J'arrive ainsi devant l'orifice du couloir…
Dieu puissant!… Personne n'est de garde en cet endroit… Le passage est libre…
Sans prendre le temps de raisonner, je m'élance à travers l'obscur boyau… J'en longe les parois en tâtonnant… Bientôt, un air plus frais me baigne le visage, — l'air salin, l'air de la mer, cet air que je n'ai pas respiré depuis cinq longs mois… cet air vivifiant que je hume à pleins poumons…
L'autre extrémité du couloir se découpe sur un ciel pointillé d'étoiles.

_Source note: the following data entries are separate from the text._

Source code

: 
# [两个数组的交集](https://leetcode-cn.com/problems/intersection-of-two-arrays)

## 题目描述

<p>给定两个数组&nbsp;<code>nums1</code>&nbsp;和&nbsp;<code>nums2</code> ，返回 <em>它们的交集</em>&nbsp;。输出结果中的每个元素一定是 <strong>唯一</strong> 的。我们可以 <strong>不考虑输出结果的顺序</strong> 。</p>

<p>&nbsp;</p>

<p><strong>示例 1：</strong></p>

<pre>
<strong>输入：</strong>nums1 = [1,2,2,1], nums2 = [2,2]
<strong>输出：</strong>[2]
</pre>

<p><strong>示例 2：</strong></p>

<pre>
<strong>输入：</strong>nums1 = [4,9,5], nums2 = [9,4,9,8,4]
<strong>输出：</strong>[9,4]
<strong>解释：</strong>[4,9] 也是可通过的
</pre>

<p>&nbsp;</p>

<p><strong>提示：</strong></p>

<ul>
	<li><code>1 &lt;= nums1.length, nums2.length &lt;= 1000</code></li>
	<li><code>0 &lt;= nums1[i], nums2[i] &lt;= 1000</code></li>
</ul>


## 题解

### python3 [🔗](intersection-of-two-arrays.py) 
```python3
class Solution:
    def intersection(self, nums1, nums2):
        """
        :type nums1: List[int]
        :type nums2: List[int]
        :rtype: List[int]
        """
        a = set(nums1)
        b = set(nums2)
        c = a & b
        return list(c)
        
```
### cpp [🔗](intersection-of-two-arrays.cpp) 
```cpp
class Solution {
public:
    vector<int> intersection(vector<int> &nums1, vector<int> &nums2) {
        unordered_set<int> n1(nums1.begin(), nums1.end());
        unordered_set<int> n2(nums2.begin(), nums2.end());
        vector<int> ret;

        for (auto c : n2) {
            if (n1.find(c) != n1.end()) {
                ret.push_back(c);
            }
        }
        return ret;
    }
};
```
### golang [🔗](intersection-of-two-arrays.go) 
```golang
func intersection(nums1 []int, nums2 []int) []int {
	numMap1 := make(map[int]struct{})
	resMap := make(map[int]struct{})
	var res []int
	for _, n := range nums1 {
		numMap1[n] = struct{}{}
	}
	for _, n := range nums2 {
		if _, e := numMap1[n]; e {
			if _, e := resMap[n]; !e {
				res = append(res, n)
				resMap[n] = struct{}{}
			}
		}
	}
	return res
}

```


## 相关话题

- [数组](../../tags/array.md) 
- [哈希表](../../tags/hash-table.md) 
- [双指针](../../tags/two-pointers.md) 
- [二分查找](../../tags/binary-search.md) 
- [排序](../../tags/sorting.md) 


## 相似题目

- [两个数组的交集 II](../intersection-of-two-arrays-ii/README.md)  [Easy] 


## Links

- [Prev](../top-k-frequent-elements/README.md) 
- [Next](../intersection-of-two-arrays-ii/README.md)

Aucune ombre ne l'obstrue… et peut-être vais-je pouvoir sortir de Back-Cup…
Après m'être couché à plat ventre, je rampe lentement, sans bruit.
Parvenu près de l'orifice que ma tête dépasse, je regarde…
Personne… personne!
En rasant la base de l'îlot vers l'est, du côté que les récifs rendent inabordable et qui ne doit pas être surveillé, j'atteins une étroite excavation — à deux cents mètres environ de l'endroit où la pointe du littoral s'avance vers le nord-ouest.
Enfin… je suis hors de cette caverne, — non pas libre, mais c'est un commencement de liberté.
Sur la pointe se détache la silhouette de quelques veilleurs immobiles que l'on pourrait confondre avec les roches.